No, it is not. I'm paying less than $0.04 a gallon.

You're never going to see any sort of production facility or commercial greenhouse using organic for exposure to pests, disease or the ability to control inputs.
i didn't realize you ran a commercial greenhouse. soon they will all have nothing but GMO too and you will be a fool for not buying into that newfangled shit.

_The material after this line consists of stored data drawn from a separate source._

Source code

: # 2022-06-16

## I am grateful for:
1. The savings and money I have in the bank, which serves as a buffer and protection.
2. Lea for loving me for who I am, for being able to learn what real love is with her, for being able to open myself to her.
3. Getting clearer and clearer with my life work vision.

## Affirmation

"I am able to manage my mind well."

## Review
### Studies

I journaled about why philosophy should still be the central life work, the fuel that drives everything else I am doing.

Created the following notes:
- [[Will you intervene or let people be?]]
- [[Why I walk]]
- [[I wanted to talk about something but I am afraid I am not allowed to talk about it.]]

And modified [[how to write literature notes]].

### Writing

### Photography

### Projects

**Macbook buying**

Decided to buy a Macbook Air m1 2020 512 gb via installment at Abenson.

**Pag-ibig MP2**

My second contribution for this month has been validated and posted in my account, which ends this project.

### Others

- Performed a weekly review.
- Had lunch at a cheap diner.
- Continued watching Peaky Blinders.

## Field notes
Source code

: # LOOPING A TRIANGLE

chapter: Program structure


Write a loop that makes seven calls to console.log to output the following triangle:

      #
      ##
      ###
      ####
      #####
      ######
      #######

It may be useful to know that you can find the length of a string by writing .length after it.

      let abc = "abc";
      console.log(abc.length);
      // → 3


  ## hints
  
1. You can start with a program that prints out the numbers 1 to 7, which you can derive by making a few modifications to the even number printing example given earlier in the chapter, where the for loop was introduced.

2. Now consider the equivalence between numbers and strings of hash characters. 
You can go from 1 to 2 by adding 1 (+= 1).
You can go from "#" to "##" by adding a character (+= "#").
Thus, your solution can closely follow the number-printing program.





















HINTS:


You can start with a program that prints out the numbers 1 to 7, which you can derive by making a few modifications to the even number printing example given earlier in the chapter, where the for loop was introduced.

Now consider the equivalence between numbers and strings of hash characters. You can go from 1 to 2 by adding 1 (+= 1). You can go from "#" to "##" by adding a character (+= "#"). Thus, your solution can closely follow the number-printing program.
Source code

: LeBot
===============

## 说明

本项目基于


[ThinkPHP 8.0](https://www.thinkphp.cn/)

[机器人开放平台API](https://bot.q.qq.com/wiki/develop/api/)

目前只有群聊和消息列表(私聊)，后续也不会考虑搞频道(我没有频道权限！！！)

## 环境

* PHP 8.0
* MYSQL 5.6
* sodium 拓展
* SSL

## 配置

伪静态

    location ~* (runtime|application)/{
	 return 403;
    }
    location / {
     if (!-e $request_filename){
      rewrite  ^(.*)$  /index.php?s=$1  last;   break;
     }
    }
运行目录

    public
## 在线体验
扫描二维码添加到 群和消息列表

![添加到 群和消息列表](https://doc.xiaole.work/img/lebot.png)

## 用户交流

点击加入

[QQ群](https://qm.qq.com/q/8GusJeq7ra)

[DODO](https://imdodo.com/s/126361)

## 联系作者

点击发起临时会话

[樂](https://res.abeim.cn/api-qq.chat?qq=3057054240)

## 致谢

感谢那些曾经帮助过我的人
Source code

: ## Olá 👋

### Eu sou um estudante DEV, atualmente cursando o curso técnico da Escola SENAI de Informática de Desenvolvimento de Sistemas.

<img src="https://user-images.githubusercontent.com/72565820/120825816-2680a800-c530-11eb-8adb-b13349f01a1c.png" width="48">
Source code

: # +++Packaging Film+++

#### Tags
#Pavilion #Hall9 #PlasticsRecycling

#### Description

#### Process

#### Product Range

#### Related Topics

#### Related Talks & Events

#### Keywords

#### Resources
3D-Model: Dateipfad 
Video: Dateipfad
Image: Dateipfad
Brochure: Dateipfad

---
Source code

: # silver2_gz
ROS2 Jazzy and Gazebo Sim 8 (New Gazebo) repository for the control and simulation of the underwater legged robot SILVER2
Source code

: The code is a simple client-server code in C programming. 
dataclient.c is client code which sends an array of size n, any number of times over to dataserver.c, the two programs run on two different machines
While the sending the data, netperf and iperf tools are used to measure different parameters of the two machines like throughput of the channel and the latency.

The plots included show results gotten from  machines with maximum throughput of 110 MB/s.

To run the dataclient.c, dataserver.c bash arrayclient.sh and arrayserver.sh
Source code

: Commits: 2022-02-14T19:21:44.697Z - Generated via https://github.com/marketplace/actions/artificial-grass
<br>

my pee is full of nutrients and is free...actually better than free because it saves a lot of time/money using/cleaning a toilet to flush that sweet golden plant food away like a fool. haven't had any issues using it. i think it works especially well on fruit trees, which are probably the best thing to grow in terms of amount of work:food output.
 
I wouldn't ever use any human waste for fertiliser if it is something you're going to eat. We say the same type of stuff for shit or period blood. Just do not use it on crops. I'll piss on the grass or whatever and not care but I'm not going to put something that my body expressly wants to get rid of on something that will then be going back into my body.
 
I wouldn't ever use any human waste for fertiliser if it is something you're going to eat. We say the same type of stuff for shit or period blood. Just do not use it on crops. I'll piss on the grass or whatever and not care but I'm not going to put something that my body expressly wants to get rid of on something that will then be going back into my body.
pee is sterile and its great fertilizer. unless maybe you're doing chemotherapy or something.
i'm not saying to use human shit, since that is risky unless you know what you are doing, but pee is not risky.